Convém ressaltar, primeiramente, que o acesso à informação é desigual, o que ocasiona uma dificuldade para se preparar para conseguir trabalho. Nessa perspectiva, de acordo com Boaventura de Sousa, a globalização se dá de forma desigual, isso é, a intensificação do fluxo de informações e aprendizados não é igualitário para todas as pessoas. Com isso, os indivíduos com menor instrução encontram dificuldades para atender às exigências do mercado, seja pela falta de oportunidade de estudo, seja pela dificuldade em se adaptar às novas tecnologias. Dessa forma, a população com menor possibilidade de acesso à informação não consegue se adaptar às necessidades impostas para se conseguir trabalho.
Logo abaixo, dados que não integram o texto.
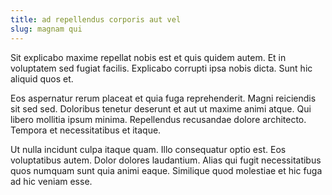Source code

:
 ```yaml
---
title: ad repellendus corporis aut vel
slug: magnam qui
---
```


Sit explicabo maxime repellat nobis est et quis quidem autem. Et in voluptatem sed fugiat facilis. Explicabo corrupti ipsa nobis dicta. Sunt hic aliquid quos et.

Eos aspernatur rerum placeat et quia fuga reprehenderit. Magni reiciendis sit sed sed. Doloribus tenetur deserunt et aut ut maxime animi atque. Qui libero mollitia ipsum minima. Repellendus recusandae dolore architecto. Tempora et necessitatibus et itaque.

Ut nulla incidunt culpa itaque quam. Illo consequatur optio est. Eos voluptatibus autem. Dolor dolores laudantium. Alias qui fugit necessitatibus quos numquam sunt quia animi eaque. Similique quod molestiae et hic fuga ad hic veniam esse.
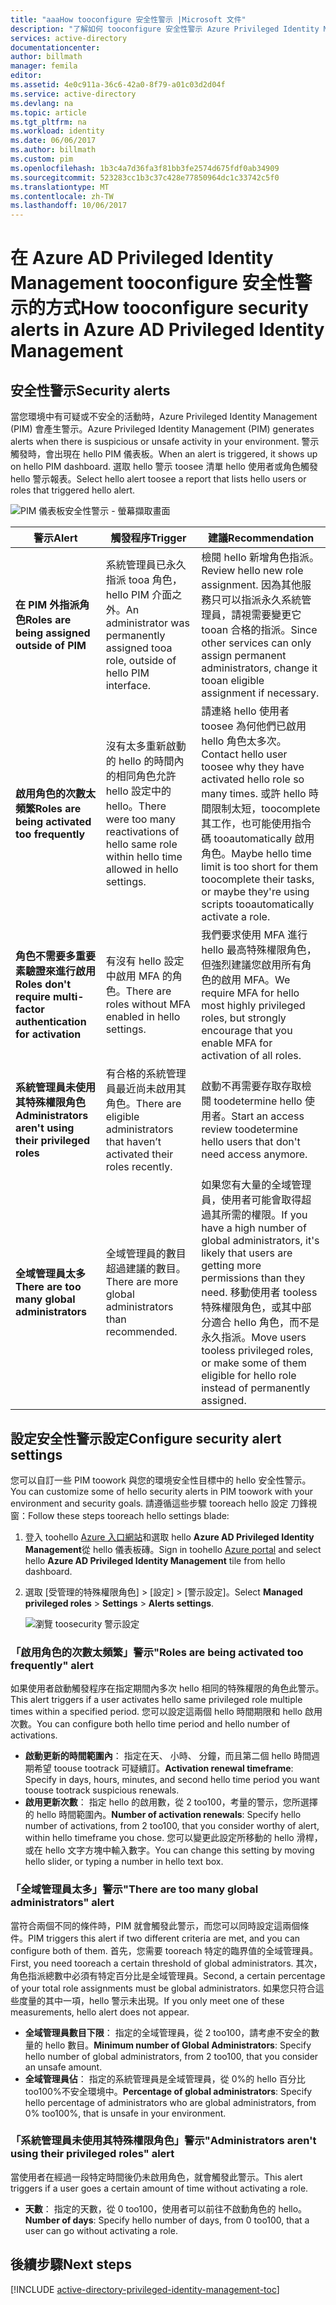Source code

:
 ```yaml
---
title: "aaaHow tooconfigure 安全性警示 |Microsoft 文件"
description: "了解如何 tooconfigure 安全性警示 Azure Privileged Identity Management 延伸模組。"
services: active-directory
documentationcenter: 
author: billmath
manager: femila
editor: 
ms.assetid: 4e0c911a-36c6-42a0-8f79-a01c03d2d04f
ms.service: active-directory
ms.devlang: na
ms.topic: article
ms.tgt_pltfrm: na
ms.workload: identity
ms.date: 06/06/2017
ms.author: billmath
ms.custom: pim
ms.openlocfilehash: 1b3c4a7d36fa3f81bb3fe2574d675fdf0ab34909
ms.sourcegitcommit: 523283cc1b3c37c428e77850964dc1c33742c5f0
ms.translationtype: MT
ms.contentlocale: zh-TW
ms.lasthandoff: 10/06/2017
---
```

# <a name="how-tooconfigure-security-alerts-in-azure-ad-privileged-identity-management"></a><span data-ttu-id="b5b87-103">在 Azure AD Privileged Identity Management tooconfigure 安全性警示的方式</span><span class="sxs-lookup"><span data-stu-id="b5b87-103">How tooconfigure security alerts in Azure AD Privileged Identity Management</span></span>
## <a name="security-alerts"></a><span data-ttu-id="b5b87-104">安全性警示</span><span class="sxs-lookup"><span data-stu-id="b5b87-104">Security alerts</span></span>
<span data-ttu-id="b5b87-105">當您環境中有可疑或不安全的活動時，Azure Privileged Identity Management (PIM) 會產生警示。</span><span class="sxs-lookup"><span data-stu-id="b5b87-105">Azure Privileged Identity Management (PIM) generates alerts when there is suspicious or unsafe activity in your environment.</span></span> <span data-ttu-id="b5b87-106">警示觸發時，會出現在 hello PIM 儀表板。</span><span class="sxs-lookup"><span data-stu-id="b5b87-106">When an alert is triggered, it shows up on hello PIM dashboard.</span></span> <span data-ttu-id="b5b87-107">選取 hello 警示 toosee 清單 hello 使用者或角色觸發 hello 警示報表。</span><span class="sxs-lookup"><span data-stu-id="b5b87-107">Select hello alert toosee a report that lists hello users or roles that triggered hello alert.</span></span>

![PIM 儀表板安全性警示 - 螢幕擷取畫面][1]

| <span data-ttu-id="b5b87-109">警示</span><span class="sxs-lookup"><span data-stu-id="b5b87-109">Alert</span></span> | <span data-ttu-id="b5b87-110">觸發程序</span><span class="sxs-lookup"><span data-stu-id="b5b87-110">Trigger</span></span> | <span data-ttu-id="b5b87-111">建議</span><span class="sxs-lookup"><span data-stu-id="b5b87-111">Recommendation</span></span> |
| --- | --- | --- |
| <span data-ttu-id="b5b87-112">**在 PIM 外指派角色**</span><span class="sxs-lookup"><span data-stu-id="b5b87-112">**Roles are being assigned outside of PIM**</span></span> |<span data-ttu-id="b5b87-113">系統管理員已永久指派 tooa 角色，hello PIM 介面之外。</span><span class="sxs-lookup"><span data-stu-id="b5b87-113">An administrator was permanently assigned tooa role, outside of hello PIM interface.</span></span> |<span data-ttu-id="b5b87-114">檢閱 hello 新增角色指派。</span><span class="sxs-lookup"><span data-stu-id="b5b87-114">Review hello new role assignment.</span></span> <span data-ttu-id="b5b87-115">因為其他服務只可以指派永久系統管理員，請視需要變更它 tooan 合格的指派。</span><span class="sxs-lookup"><span data-stu-id="b5b87-115">Since other services can only assign permanent administrators, change it tooan eligible assignment if necessary.</span></span> |
| <span data-ttu-id="b5b87-116">**啟用角色的次數太頻繁**</span><span class="sxs-lookup"><span data-stu-id="b5b87-116">**Roles are being activated too frequently**</span></span> |<span data-ttu-id="b5b87-117">沒有太多重新啟動的 hello 的時間內的相同角色允許 hello 設定中的 hello。</span><span class="sxs-lookup"><span data-stu-id="b5b87-117">There were too many reactivations of hello same role within hello time allowed in hello settings.</span></span> |<span data-ttu-id="b5b87-118">請連絡 hello 使用者 toosee 為何他們已啟用 hello 角色太多次。</span><span class="sxs-lookup"><span data-stu-id="b5b87-118">Contact hello user toosee why they have activated hello role so many times.</span></span> <span data-ttu-id="b5b87-119">或許 hello 時間限制太短，toocomplete 其工作，也可能使用指令碼 tooautomatically 啟用角色。</span><span class="sxs-lookup"><span data-stu-id="b5b87-119">Maybe hello time limit is too short for them toocomplete their tasks, or maybe they're using scripts tooautomatically activate a role.</span></span> |
| <span data-ttu-id="b5b87-120">**角色不需要多重要素驗證來進行啟用**</span><span class="sxs-lookup"><span data-stu-id="b5b87-120">**Roles don't require multi-factor authentication for activation**</span></span> |<span data-ttu-id="b5b87-121">有沒有 hello 設定中啟用 MFA 的角色。</span><span class="sxs-lookup"><span data-stu-id="b5b87-121">There are roles without MFA enabled in hello settings.</span></span> |<span data-ttu-id="b5b87-122">我們要求使用 MFA 進行 hello 最高特殊權限角色，但強烈建議您啟用所有角色的啟用 MFA。</span><span class="sxs-lookup"><span data-stu-id="b5b87-122">We require MFA for hello most highly privileged roles, but strongly encourage that you enable MFA for activation of all roles.</span></span> |
| <span data-ttu-id="b5b87-123">**系統管理員未使用其特殊權限角色**</span><span class="sxs-lookup"><span data-stu-id="b5b87-123">**Administrators aren't using their privileged roles**</span></span> |<span data-ttu-id="b5b87-124">有合格的系統管理員最近尚未啟用其角色。</span><span class="sxs-lookup"><span data-stu-id="b5b87-124">There are eligible administrators that haven’t activated their roles recently.</span></span> |<span data-ttu-id="b5b87-125">啟動不再需要存取存取檢閱 toodetermine hello 使用者。</span><span class="sxs-lookup"><span data-stu-id="b5b87-125">Start an access review toodetermine hello users that don't need access anymore.</span></span> |
| <span data-ttu-id="b5b87-126">**全域管理員太多**</span><span class="sxs-lookup"><span data-stu-id="b5b87-126">**There are too many global administrators**</span></span> |<span data-ttu-id="b5b87-127">全域管理員的數目超過建議的數目。</span><span class="sxs-lookup"><span data-stu-id="b5b87-127">There are more global administrators than recommended.</span></span> |<span data-ttu-id="b5b87-128">如果您有大量的全域管理員，使用者可能會取得超過其所需的權限。</span><span class="sxs-lookup"><span data-stu-id="b5b87-128">If you have a high number of global administrators, it's likely that users are getting more permissions than they need.</span></span> <span data-ttu-id="b5b87-129">移動使用者 tooless 特殊權限角色，或其中部分適合 hello 角色，而不是永久指派。</span><span class="sxs-lookup"><span data-stu-id="b5b87-129">Move users tooless privileged roles, or make some of them eligible for hello role instead of permanently assigned.</span></span> |

## <a name="configure-security-alert-settings"></a><span data-ttu-id="b5b87-130">設定安全性警示設定</span><span class="sxs-lookup"><span data-stu-id="b5b87-130">Configure security alert settings</span></span>
<span data-ttu-id="b5b87-131">您可以自訂一些 PIM toowork 與您的環境安全性目標中的 hello 安全性警示。</span><span class="sxs-lookup"><span data-stu-id="b5b87-131">You can customize some of hello security alerts in PIM toowork with your environment and security goals.</span></span> <span data-ttu-id="b5b87-132">請遵循這些步驟 tooreach hello 設定 刀鋒視窗：</span><span class="sxs-lookup"><span data-stu-id="b5b87-132">Follow these steps tooreach hello settings blade:</span></span>

1. <span data-ttu-id="b5b87-133">登入 toohello [Azure 入口網站](https://portal.azure.com/)和選取 hello **Azure AD Privileged Identity Management**從 hello 儀表板磚。</span><span class="sxs-lookup"><span data-stu-id="b5b87-133">Sign in toohello [Azure portal](https://portal.azure.com/) and select hello **Azure AD Privileged Identity Management** tile from hello dashboard.</span></span>
2. <span data-ttu-id="b5b87-134">選取 [受管理的特殊權限角色] > [設定] > [警示設定]。</span><span class="sxs-lookup"><span data-stu-id="b5b87-134">Select **Managed privileged roles** > **Settings** > **Alerts settings**.</span></span>
   
    ![瀏覽 toosecurity 警示設定][2]

### <a name="roles-are-being-activated-too-frequently-alert"></a><span data-ttu-id="b5b87-136">「啟用角色的次數太頻繁」警示</span><span class="sxs-lookup"><span data-stu-id="b5b87-136">"Roles are being activated too frequently" alert</span></span>
<span data-ttu-id="b5b87-137">如果使用者啟動觸發程序在指定期間內多次 hello 相同的特殊權限的角色此警示。</span><span class="sxs-lookup"><span data-stu-id="b5b87-137">This alert triggers if a user activates hello same privileged role multiple times within a specified period.</span></span> <span data-ttu-id="b5b87-138">您可以設定這兩個 hello 時間期限和 hello 啟用次數。</span><span class="sxs-lookup"><span data-stu-id="b5b87-138">You can configure both hello time period and hello number of activations.</span></span>

* <span data-ttu-id="b5b87-139">**啟動更新的時間範圍內**： 指定在天、 小時、 分鐘，而且第二個 hello 時間週期希望 toouse tootrack 可疑續訂。</span><span class="sxs-lookup"><span data-stu-id="b5b87-139">**Activation renewal timeframe**: Specify in days, hours, minutes, and second hello time period you want toouse tootrack suspicious renewals.</span></span>
* <span data-ttu-id="b5b87-140">**啟用更新次數**： 指定 hello 的啟用數，從 2 too100，考量的警示，您所選擇的 hello 時間範圍內。</span><span class="sxs-lookup"><span data-stu-id="b5b87-140">**Number of activation renewals**: Specify hello number of activations, from 2 too100, that you consider worthy of alert, within hello timeframe you chose.</span></span> <span data-ttu-id="b5b87-141">您可以變更此設定所移動的 hello 滑桿，或在 hello 文字方塊中輸入數字。</span><span class="sxs-lookup"><span data-stu-id="b5b87-141">You can change this setting by moving hello slider, or typing a number in hello text box.</span></span>

### <a name="there-are-too-many-global-administrators-alert"></a><span data-ttu-id="b5b87-142">「全域管理員太多」警示</span><span class="sxs-lookup"><span data-stu-id="b5b87-142">"There are too many global administrators" alert</span></span>
<span data-ttu-id="b5b87-143">當符合兩個不同的條件時，PIM 就會觸發此警示，而您可以同時設定這兩個條件。</span><span class="sxs-lookup"><span data-stu-id="b5b87-143">PIM triggers this alert if two different criteria are met, and you can configure both of them.</span></span> <span data-ttu-id="b5b87-144">首先，您需要 tooreach 特定的臨界值的全域管理員。</span><span class="sxs-lookup"><span data-stu-id="b5b87-144">First, you need tooreach a certain threshold of global administrators.</span></span> <span data-ttu-id="b5b87-145">其次，角色指派總數中必須有特定百分比是全域管理員。</span><span class="sxs-lookup"><span data-stu-id="b5b87-145">Second, a certain percentage of your total role assignments must be global administrators.</span></span> <span data-ttu-id="b5b87-146">如果您只符合這些度量的其中一項，hello 警示未出現。</span><span class="sxs-lookup"><span data-stu-id="b5b87-146">If you only meet one of these measurements, hello alert does not appear.</span></span>  

* <span data-ttu-id="b5b87-147">**全域管理員數目下限**： 指定的全域管理員，從 2 too100，請考慮不安全的數量的 hello 數目。</span><span class="sxs-lookup"><span data-stu-id="b5b87-147">**Minimum number of Global Administrators**: Specify hello number of global administrators, from 2 too100, that you consider an unsafe amount.</span></span>
* <span data-ttu-id="b5b87-148">**全域管理員佔**： 指定的系統管理員是全域管理員，從 0%的 hello 百分比 too100%不安全環境中。</span><span class="sxs-lookup"><span data-stu-id="b5b87-148">**Percentage of global administrators**: Specify hello percentage of administrators who are global administrators, from 0% too100%, that is unsafe in your environment.</span></span>

### <a name="administrators-arent-using-their-privileged-roles-alert"></a><span data-ttu-id="b5b87-149">「系統管理員未使用其特殊權限角色」警示</span><span class="sxs-lookup"><span data-stu-id="b5b87-149">"Administrators aren't using their privileged roles" alert</span></span>
<span data-ttu-id="b5b87-150">當使用者在經過一段特定時間後仍未啟用角色，就會觸發此警示。</span><span class="sxs-lookup"><span data-stu-id="b5b87-150">This alert triggers if a user goes a certain amount of time without activating a role.</span></span>

* <span data-ttu-id="b5b87-151">**天數**： 指定的天數，從 0 too100，使用者可以前往不啟動角色的 hello。</span><span class="sxs-lookup"><span data-stu-id="b5b87-151">**Number of days**: Specify hello number of days, from 0 too100, that a user can go without activating a role.</span></span>

## <a name="next-steps"></a><span data-ttu-id="b5b87-152">後續步驟</span><span class="sxs-lookup"><span data-stu-id="b5b87-152">Next steps</span></span>
[!INCLUDE [active-directory-privileged-identity-management-toc](../../includes/active-directory-privileged-identity-management-toc.md)]

<!--Image references-->

[1]: ./media/active-directory-privileged-identity-management-how-to-configure-security-alerts/PIM_security_dash.png
[2]: ./media/active-directory-privileged-identity-management-how-to-configure-security-alerts/PIM_security_settings.png
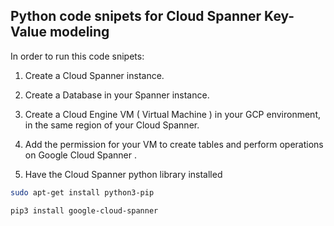 ## Python code snipets for Cloud Spanner Key-Value modeling

In order to run this code snipets:

1. Create a Cloud Spanner instance.

2. Create a Database in your Spanner instance.
   
3. Create a Cloud Engine VM ( Virtual Machine ) in your GCP environment, in the same region of your Cloud Spanner.

5. Add the permission for your VM to create tables and perform operations on Google Cloud Spanner . 

6. Have the Cloud Spanner python library installed 
```bash
sudo apt-get install python3-pip

pip3 install google-cloud-spanner
```






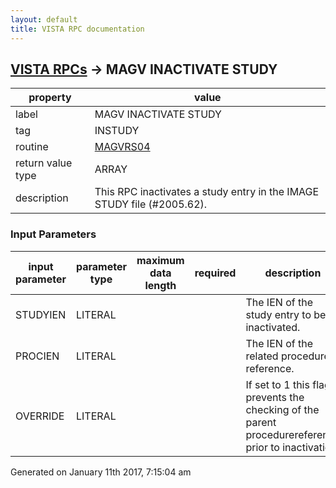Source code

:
 ```yaml
---
layout: default
title: VISTA RPC documentation
---
```




## [VISTA RPCs](TableOfContent.md) &#8594; MAGV INACTIVATE STUDY 

 property | value 
--- | --- 
 label | MAGV INACTIVATE STUDY
 tag | INSTUDY
 routine | [MAGVRS04](http://code.osehra.org/dox/Routine_MAGVRS04_source.html)
 return value type | ARRAY
 description | This RPC inactivates a study entry in the IMAGE STUDY file (#2005.62).

### Input Parameters

| input parameter | parameter type | maximum data length | required | description | 
| --- | --- | --- | --- | --- | 
| STUDYIEN | LITERAL |  |  | The IEN of the study entry to be inactivated. | 
| PROCIEN | LITERAL |  |  | The IEN of the related procedure reference. | 
| OVERRIDE | LITERAL |  |  | If set to 1 this flag prevents the checking of the parent procedurereference prior to inactivation. | 




 Generated on January 11th 2017, 7:15:04 am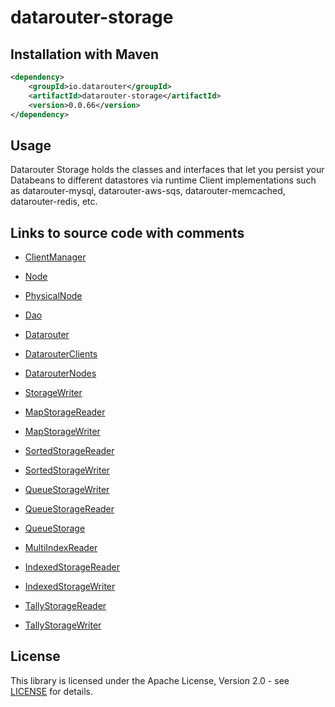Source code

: # datarouter-storage

## Installation with Maven

```xml
<dependency>
	<groupId>io.datarouter</groupId>
	<artifactId>datarouter-storage</artifactId>
	<version>0.0.66</version>
</dependency>
```

## Usage

Datarouter Storage holds the classes and interfaces that let you persist your Databeans to different datastores via
 runtime Client implementations such as datarouter-mysql, datarouter-aws-sqs, datarouter-memcached,
 datarouter-redis, etc.

## Links to source code with comments

- [ClientManager](./src/main/java/io/datarouter/storage/client/ClientManager.java)
- [Node](./src/main/java/io/datarouter/storage/node/Node.java)
- [PhysicalNode](./src/main/java/io/datarouter/storage/node/type/physical/PhysicalNode.java)
- [Dao](./src/main/java/io/datarouter/storage/dao/Dao.java)

- [Datarouter](./src/main/java/io/datarouter/storage/Datarouter.java)
- [DatarouterClients](./src/main/java/io/datarouter/storage/client/DatarouterClients.java)
- [DatarouterNodes](./src/main/java/io/datarouter/storage/node/DatarouterNodes.java)

- [StorageWriter](./src/main/java/io/datarouter/storage/node/op/raw/write/StorageWriter.java)

- [MapStorageReader](./src/main/java/io/datarouter/storage/node/op/raw/read/MapStorageReader.java)
- [MapStorageWriter](./src/main/java/io/datarouter/storage/node/op/raw/write/MapStorageWriter.java)

- [SortedStorageReader](./src/main/java/io/datarouter/storage/node/op/raw/read/SortedStorageReader.java)
- [SortedStorageWriter](./src/main/java/io/datarouter/storage/node/op/raw/write/SortedStorageWriter.java)

- [QueueStorageWriter](./src/main/java/io/datarouter/storage/node/op/raw/write/QueueStorageWriter.java)
- [QueueStorageReader](./src/main/java/io/datarouter/storage/node/op/raw/read/QueueStorageReader.java)
- [QueueStorage](./src/main/java/io/datarouter/storage/node/op/raw/QueueStorage.java)

- [MultiIndexReader](./src/main/java/io/datarouter/storage/node/op/index/MultiIndexReader.java)

- [IndexedStorageReader](./src/main/java/io/datarouter/storage/node/op/raw/read/IndexedStorageReader.java)
- [IndexedStorageWriter](./src/main/java/io/datarouter/storage/node/op/raw/write/IndexedStorageWriter.java)

- [TallyStorageReader](./src/main/java/io/datarouter/storage/node/op/raw/read/TallyStorageReader.java)
- [TallyStorageWriter](./src/main/java/io/datarouter/storage/node/op/raw/write/TallyStorageWriter.java)

## License

This library is licensed under the Apache License, Version 2.0 - see [LICENSE](../LICENSE) for details.
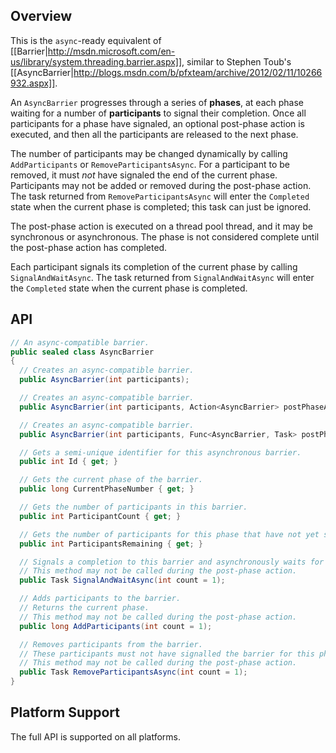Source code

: ## Overview

This is the `async`-ready equivalent of [[Barrier|http://msdn.microsoft.com/en-us/library/system.threading.barrier.aspx]], similar to Stephen Toub's [[AsyncBarrier|http://blogs.msdn.com/b/pfxteam/archive/2012/02/11/10266932.aspx]].

An `AsyncBarrier` progresses through a series of **phases**, at each phase waiting for a number of **participants** to signal their completion. Once all participants for a phase have signaled, an optional post-phase action is executed, and then all the participants are released to the next phase.

The number of participants may be changed dynamically by calling `AddParticipants` or `RemoveParticipantsAsync`. For a participant to be removed, it must _not_ have signaled the end of the current phase. Participants may not be added or removed during the post-phase action. The task returned from `RemoveParticipantsAsync` will enter the `Completed` state when the current phase is completed; this task can just be ignored.

The post-phase action is executed on a thread pool thread, and it may be synchronous or asynchronous. The phase is not considered complete until the post-phase action has completed.

Each participant signals its completion of the current phase by calling `SignalAndWaitAsync`. The task returned from `SignalAndWaitAsync` will enter the `Completed` state when the current phase is completed.

## API

```C#
// An async-compatible barrier.
public sealed class AsyncBarrier
{
  // Creates an async-compatible barrier.
  public AsyncBarrier(int participants);

  // Creates an async-compatible barrier.
  public AsyncBarrier(int participants, Action<AsyncBarrier> postPhaseAction);

  // Creates an async-compatible barrier.
  public AsyncBarrier(int participants, Func<AsyncBarrier, Task> postPhaseAction);

  // Gets a semi-unique identifier for this asynchronous barrier.
  public int Id { get; }

  // Gets the current phase of the barrier.
  public long CurrentPhaseNumber { get; }

  // Gets the number of participants in this barrier.
  public int ParticipantCount { get; }

  // Gets the number of participants for this phase that have not yet signalled.
  public int ParticipantsRemaining { get; }

  // Signals a completion to this barrier and asynchronously waits for the phase to complete.
  // This method may not be called during the post-phase action.
  public Task SignalAndWaitAsync(int count = 1);

  // Adds participants to the barrier.
  // Returns the current phase.
  // This method may not be called during the post-phase action.
  public long AddParticipants(int count = 1);

  // Removes participants from the barrier.
  // These participants must not have signalled the barrier for this phase yet.
  // This method may not be called during the post-phase action.
  public Task RemoveParticipantsAsync(int count = 1);
}
```

## Platform Support

The full API is supported on all platforms.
Semelhantemente, a estrutura do sistema capitalista também é baseada na manutenção da existência de desemprego. Nesse viés, Karl Marx, sociológo alemão, afirma que o capitalismo necessita de uma população desempregada, pois, caso alguma pessoa se revolte com a situação degradante da exploração capitalista, é possível contratar outro no lugar dele, visto que ela preferirá trabalhar do que não possuir trabalho. Tais indivíduos desempregados são chamados de “Exército de Reserva”, sendo importantes para que a lógica capitalista não seja rompida por conta de manifestações de empregados revoltados. Dessa maneira, a condição capitalista, em sua essência, permite a continuidade do desemprego.
Infere-se, portanto, que medidas sejam tomadas com o intuito de combater o desemprego no Brasil. Assim, é preciso que o Ministério da Economia invista em progamas que visem preparar os jovens e adolescentes para o mercado de trabalho, por meio de palestras ministradas por especialistas nas escolas, a fim de oferecer condições mais igualitárias para o acesso à informação. Ademais, tal ação pode ainda conscientizar a população acerca da estrutura do sistema capitalista.